Often times it’s memories that He uses to speak to the deepest parts of me. Moments of lying with my face in the carpet crying out, hours of beating the steering wheel and asking questions that haunted me, cooking in the kitchen, a moment on a sidewalk, a day by the sea. Those are the places he takes me to speak to me. And somehow going back still causes memories of old circumstances to surface, but it does not deepen or re-dig the wound. It only shows me a different perspective of a place i’ve seen before. It reminds me of how far I’ve come. It shows me who He is despite who I was.

Seeing the familiar from a new vantage point does wonders for the soul. Not entirely new, but not tainted with past anguish, it’s incredibly inspiring to the human heart. Being able to stand in places where you once were broken, hear songs that once ripped your heart out, see things that once caused you unbearable grief, are unusual ways to illustrate a story of redemption. But once they are drawn out, you nod with agreement at the statement “What I once counted as loss, I can now see as gain.” It’s a place that few people arrive at, but it is a destination that exists. However, the only travelers that recognize it are the ones who are willing to wait for it…and such is our dilemma. Time: the thing that both binds us and liberates us. The thing which we feel we have so little of and yet, the thing that exhausts us most.
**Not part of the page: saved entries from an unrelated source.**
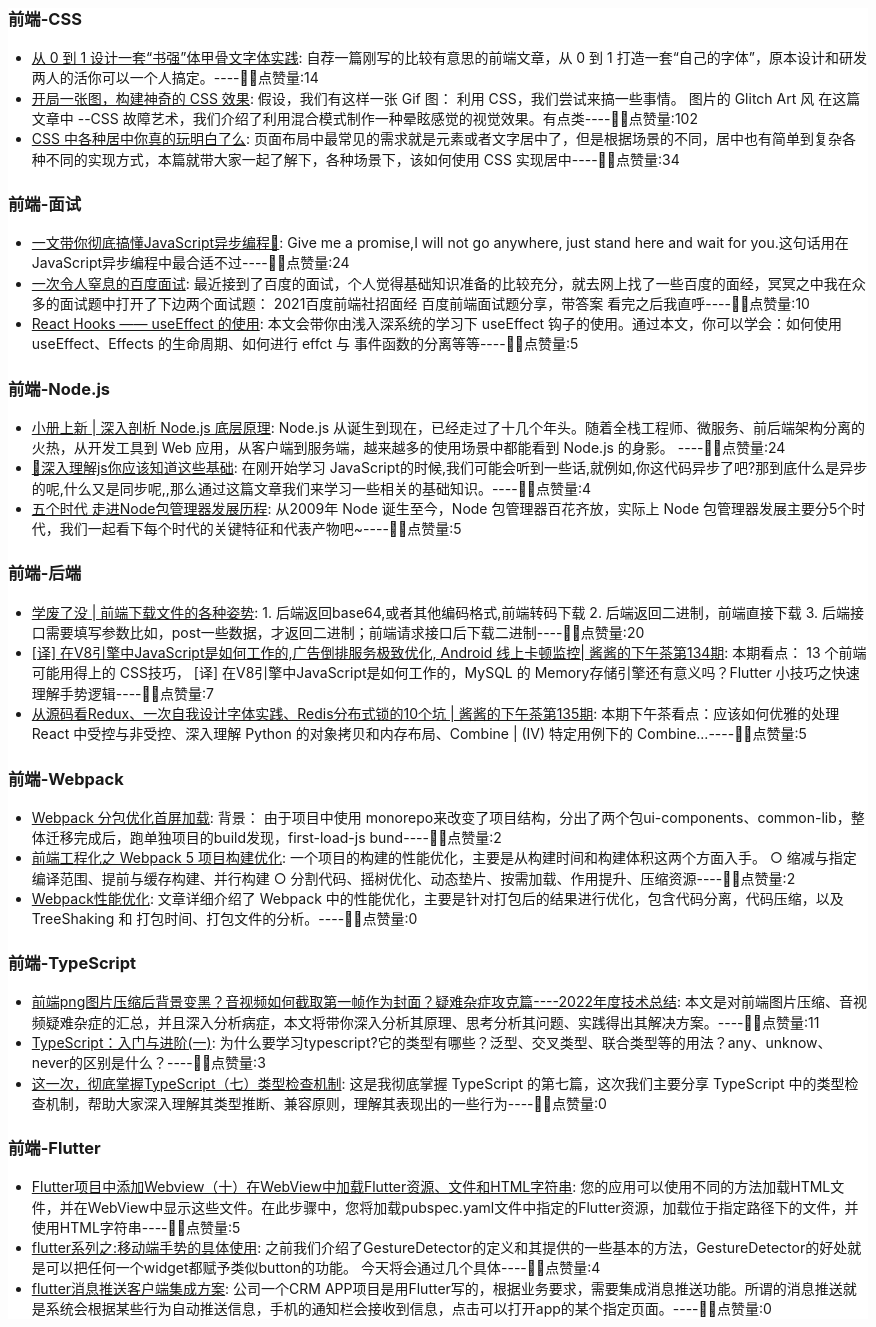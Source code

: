 ### 前端-CSS 
- [从 0 到 1 设计一套“书强”体甲骨文字体实践](https://juejin.cn/post/7178640448464879677): 自荐一篇刚写的比较有意思的前端文章，从 0 到 1 打造一套“自己的字体”，原本设计和研发两人的活你可以一个人搞定。----👍🏻点赞量:14 
- [开局一张图，构建神奇的 CSS 效果](https://juejin.cn/post/7178672441068585019): 假设，我们有这样一张 Gif 图： 利用 CSS，我们尝试来搞一些事情。 图片的 Glitch Art 风 在这篇文章中 --CSS 故障艺术，我们介绍了利用混合模式制作一种晕眩感觉的视觉效果。有点类----👍🏻点赞量:102 
- [CSS 中各种居中你真的玩明白了么](https://juejin.cn/post/7178506646987997221): 页面布局中最常见的需求就是元素或者文字居中了，但是根据场景的不同，居中也有简单到复杂各种不同的实现方式，本篇就带大家一起了解下，各种场景下，该如何使用 CSS 实现居中----👍🏻点赞量:34 

### 前端-面试 
- [一文带你彻底搞懂JavaScript异步编程🍓](https://juejin.cn/post/7178768412582084664): Give me a promise,I will not go anywhere, just stand here and wait for you.这句话用在JavaScript异步编程中最合适不过----👍🏻点赞量:24 
- [一次令人窒息的百度面试](https://juejin.cn/post/7178783712363708475): 最近接到了百度的面试，个人觉得基础知识准备的比较充分，就去网上找了一些百度的面经，冥冥之中我在众多的面试题中打开了下边两个面试题： 2021百度前端社招面经 百度前端面试题分享，带答案 看完之后我直呼----👍🏻点赞量:10 
- [ React Hooks ——  useEffect 的使用](https://juejin.cn/post/7178112644774592570): 本文会带你由浅入深系统的学习下 useEffect 钩子的使用。通过本文，你可以学会：如何使用 useEffect、Effects 的生命周期、如何进行 effct 与 事件函数的分离等等----👍🏻点赞量:5 

### 前端-Node.js 
- [小册上新 | 深入剖析 Node.js 底层原理](https://juejin.cn/post/7176183695336800316): Node.js 从诞生到现在，已经走过了十几个年头。随着全栈工程师、微服务、前后端架构分离的火热，从开发工具到 Web 应用，从客户端到服务端，越来越多的使用场景中都能看到 Node.js 的身影。 ----👍🏻点赞量:24 
- [🍅深入理解js你应该知道这些基础](https://juejin.cn/post/7178712184396972091): 在刚开始学习 JavaScript的时候,我们可能会听到一些话,就例如,你这代码异步了吧?那到底什么是异步的呢,什么又是同步呢,,那么通过这篇文章我们来学习一些相关的基础知识。----👍🏻点赞量:4 
- [五个时代 走进Node包管理器发展历程](https://juejin.cn/post/7179466977239367735): 从2009年 Node 诞生至今，Node 包管理器百花齐放，实际上 Node 包管理器发展主要分5个时代，我们一起看下每个时代的关键特征和代表产物吧~----👍🏻点赞量:5 

### 前端-后端 
- [学废了没 | 前端下载文件的各种姿势](https://juejin.cn/post/7179067229797875770): 1. 后端返回base64,或者其他编码格式,前端转码下载 2. 后端返回二进制，前端直接下载 3. 后端接口需要填写参数比如，post一些数据，才返回二进制；前端请求接口后下载二进制----👍🏻点赞量:20 
- [[译] 在V8引擎中JavaScript是如何工作的,广告倒排服务极致优化, Android 线上卡顿监控| 酱酱的下午茶第134期](https://juejin.cn/post/7178674244262789177): 本期看点： 13 个前端可能用得上的 CSS技巧， [译] 在V8引擎中JavaScript是如何工作的，MySQL 的 Memory存储引擎还有意义吗？Flutter 小技巧之快速理解手势逻辑----👍🏻点赞量:7 
- [从源码看Redux、一次自我设计字体实践、Redis分布式锁的10个坑 | 酱酱的下午茶第135期](https://juejin.cn/post/7179074249558491192): 本期下午茶看点：应该如何优雅的处理 React 中受控与非受控、深入理解 Python 的对象拷贝和内存布局、Combine | (IV) 特定用例下的 Combine...----👍🏻点赞量:5 

### 前端-Webpack 
- [Webpack 分包优化首屏加载](https://juejin.cn/post/7178676874590683197): 背景： 由于项目中使用 monorepo来改变了项目结构，分出了两个包ui-components、common-lib，整体迁移完成后，跑单独项目的build发现，first-load-js bund----👍🏻点赞量:2 
- [前端工程化之 Webpack 5 项目构建优化](https://juejin.cn/post/7178663743285362748): 一个项目的构建的性能优化，主要是从构建时间和构建体积这两个方面入手。 ○ 缩减与指定编译范围、提前与缓存构建、并行构建 ○ 分割代码、摇树优化、动态垫片、按需加载、作用提升、压缩资源----👍🏻点赞量:2 
- [Webpack性能优化](https://juejin.cn/post/7179147501818085413): 文章详细介绍了 Webpack 中的性能优化，主要是针对打包后的结果进行优化，包含代码分离，代码压缩，以及 TreeShaking 和 打包时间、打包文件的分析。----👍🏻点赞量:0 

### 前端-TypeScript 
- [前端png图片压缩后背景变黑？音视频如何截取第一帧作为封面？疑难杂症攻克篇----2022年度技术总结](https://juejin.cn/post/7178759306111221797): 本文是对前端图片压缩、音视频疑难杂症的汇总，并且深入分析病症，本文将带你深入分析其原理、思考分析其问题、实践得出其解决方案。----👍🏻点赞量:11 
- [TypeScript：入门与进阶(一)](https://juejin.cn/post/7179478970919256122): 为什么要学习typescript?它的类型有哪些？泛型、交叉类型、联合类型等的用法？any、unknow、never的区别是什么？----👍🏻点赞量:3 
- [这一次，彻底掌握TypeScript（七）类型检查机制](https://juejin.cn/post/7179241235326976037): 这是我彻底掌握 TypeScript 的第七篇，这次我们主要分享 TypeScript 中的类型检查机制，帮助大家深入理解其类型推断、兼容原则，理解其表现出的一些行为----👍🏻点赞量:0 

### 前端-Flutter 
- [Flutter项目中添加Webview（十）在WebView中加载Flutter资源、文件和HTML字符串](https://juejin.cn/post/7179131852874055739): 您的应用可以使用不同的方法加载HTML文件，并在WebView中显示这些文件。在此步骤中，您将加载pubspec.yaml文件中指定的Flutter资源，加载位于指定路径下的文件，并使用HTML字符串----👍🏻点赞量:5 
- [flutter系列之:移动端手势的具体使用](https://juejin.cn/post/7178827356436430905): 之前我们介绍了GestureDetector的定义和其提供的一些基本的方法，GestureDetector的好处就是可以把任何一个widget都赋予类似button的功能。 今天将会通过几个具体----👍🏻点赞量:4 
- [flutter消息推送客户端集成方案](https://juejin.cn/post/7179544035390914618): 公司一个CRM APP项目是用Flutter写的，根据业务要求，需要集成消息推送功能。所谓的消息推送就是系统会根据某些行为自动推送信息，手机的通知栏会接收到信息，点击可以打开app的某个指定页面。----👍🏻点赞量:0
And the time produces waiting; the thing in which we all despise, but alas, it’s the wait that measures our healing and it’s the time and wait that tell the story in such a beautiful way.

Your story of redemption is one that will require these things, but it is a tale that must be told. For it was for that very story that His life was given. So that you might know Him and that this life that you now live would glorify Him. Entirely for Him and yet, graciously somehow an inheritance for you, it’s what binds you to Him and gives you reason to continue on. Your story of redemption is His gracious gift to you and one that I am convinced He is the only one worthy to write.